I find it quite amusing that the people who say “sex is assigned at birth” are often the same people who are (rightly, IMO) offended by cultural appropriation. Yet the phrase “sex assigned at birth” has been appropriated from a very vulnerable community - the intersex community.

In the past, those born with ambiguous genitalia actually were assigned a sex at birth, and raised as a child of that sex regardless of whether they were genetically male or female. This caused significant harm when they eventually found out that they weren’t female / male.

For everyone else, your sex is accurately observed, not assigned.

Using it in the way it’s used now is massively offensive to intersex people, and that community have repeatedly asked that their existence not to be used as collateral in an argument that has nothing to do with them, or as proof that sex isn’t binary.

The rest of us are ripped to shreds if we don’t capitulate to the demands of a vulnerable community, yet the intersex community is being treated absolutely appallingly by this appropriation of their medical terminology and their existence being used as ammunition.

Where is the outrage about this?

BaggoMcoys · 21/04/2021 13:16

If speaking purely about gender - if a male and female child were raised in the same environment, gender neutral without any interference or influence from the outside world - MOST OF THE TIME the boy would gravitate towards the toy guns, the hoody and trousers, the colour blue and the girl would gravitate towards the Barbies, dresses and the colour pink.

Even if it were true and culture and society played no part at all - even though it clearly does - a girl who disliked pink would still be no less of a girl and a boy who disliked blue would be no less of a boy, because biology trumps colour and toy preferences when it comes to sex.

Ontopofthesunset · 21/04/2021 13:17

As many people have said, sex is observed at birth. I don't think 'assigned' is the right word for gender, but I do think that most children are raised according to some degree of societal convention, which includes gender conventions.
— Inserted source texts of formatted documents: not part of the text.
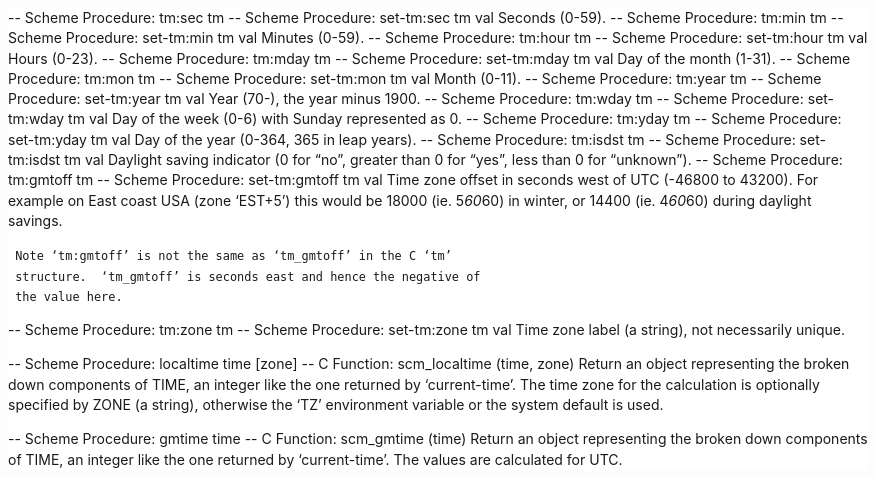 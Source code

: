  -- Scheme Procedure: tm:sec tm
 -- Scheme Procedure: set-tm:sec tm val
     Seconds (0-59).
 -- Scheme Procedure: tm:min tm
 -- Scheme Procedure: set-tm:min tm val
     Minutes (0-59).
 -- Scheme Procedure: tm:hour tm
 -- Scheme Procedure: set-tm:hour tm val
     Hours (0-23).
 -- Scheme Procedure: tm:mday tm
 -- Scheme Procedure: set-tm:mday tm val
     Day of the month (1-31).
 -- Scheme Procedure: tm:mon tm
 -- Scheme Procedure: set-tm:mon tm val
     Month (0-11).
 -- Scheme Procedure: tm:year tm
 -- Scheme Procedure: set-tm:year tm val
     Year (70-), the year minus 1900.
 -- Scheme Procedure: tm:wday tm
 -- Scheme Procedure: set-tm:wday tm val
     Day of the week (0-6) with Sunday represented as 0.
 -- Scheme Procedure: tm:yday tm
 -- Scheme Procedure: set-tm:yday tm val
     Day of the year (0-364, 365 in leap years).
 -- Scheme Procedure: tm:isdst tm
 -- Scheme Procedure: set-tm:isdst tm val
     Daylight saving indicator (0 for “no”, greater than 0 for “yes”,
     less than 0 for “unknown”).
 -- Scheme Procedure: tm:gmtoff tm
 -- Scheme Procedure: set-tm:gmtoff tm val
     Time zone offset in seconds west of UTC (-46800 to 43200).  For
     example on East coast USA (zone ‘EST+5’) this would be 18000 (ie.
     5*60*60) in winter, or 14400 (ie. 4*60*60) during daylight savings.

     Note ‘tm:gmtoff’ is not the same as ‘tm_gmtoff’ in the C ‘tm’
     structure.  ‘tm_gmtoff’ is seconds east and hence the negative of
     the value here.
 -- Scheme Procedure: tm:zone tm
 -- Scheme Procedure: set-tm:zone tm val
     Time zone label (a string), not necessarily unique.

 -- Scheme Procedure: localtime time [zone]
 -- C Function: scm_localtime (time, zone)
     Return an object representing the broken down components of TIME,
     an integer like the one returned by ‘current-time’.  The time zone
     for the calculation is optionally specified by ZONE (a string),
     otherwise the ‘TZ’ environment variable or the system default is
     used.

 -- Scheme Procedure: gmtime time
 -- C Function: scm_gmtime (time)
     Return an object representing the broken down components of TIME,
     an integer like the one returned by ‘current-time’.  The values are
     calculated for UTC.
So however much we may try to raise our child as gender-neutral, we have to make decisions about names, haircuts, clothes, until they can make their own decisions, and even if we make nonconformist decisions, our child will probably watch some TV and go to nursery and then school and be exposed to masses of societal gender expectation. So they will feel (subconsciously for the most part) that they have to align themselves or not align themselves to that. Boys and girls do frequently behave differently early on, but we treat them differently from the start, and even if we try not to, other people do.

LangClegsInSpace · 21/04/2021 13:30

'Assigned at birth' is an appropriation of the experience of a tiny number of people who have DSD and whose genitals at birth could not easily be categorised as male or female. Those people have their sex 'assigned' by doctors and this assignation often goes hand in hand with brutal genital surgery to which, of course, they have not consented.

Outside of that very specific context I think everyone should stop using this language (even for gender). We were not all 'assigned' anything at birth. People with DSDs need that language to describe what was done to them.

SandyY2K · 21/04/2021 14:42

I've given birth and my view is simply that I gave birth to 2 girls. I don't give it much more thought than that. It's part of their identity, along with their ethnicity.

Assigning, in this context is a relatively new thing, due to the changing nature of society and people living their lives the opposite to the sex they were born.

It's a way to differentiate a female/male born as such and those who see themselves and live their lives other than that.

Stompythedinosaur · 21/04/2021 14:45

I think you are kidding yourself if you think you brought your dc up without gender stereotyping. We are all products of the semester society we live in.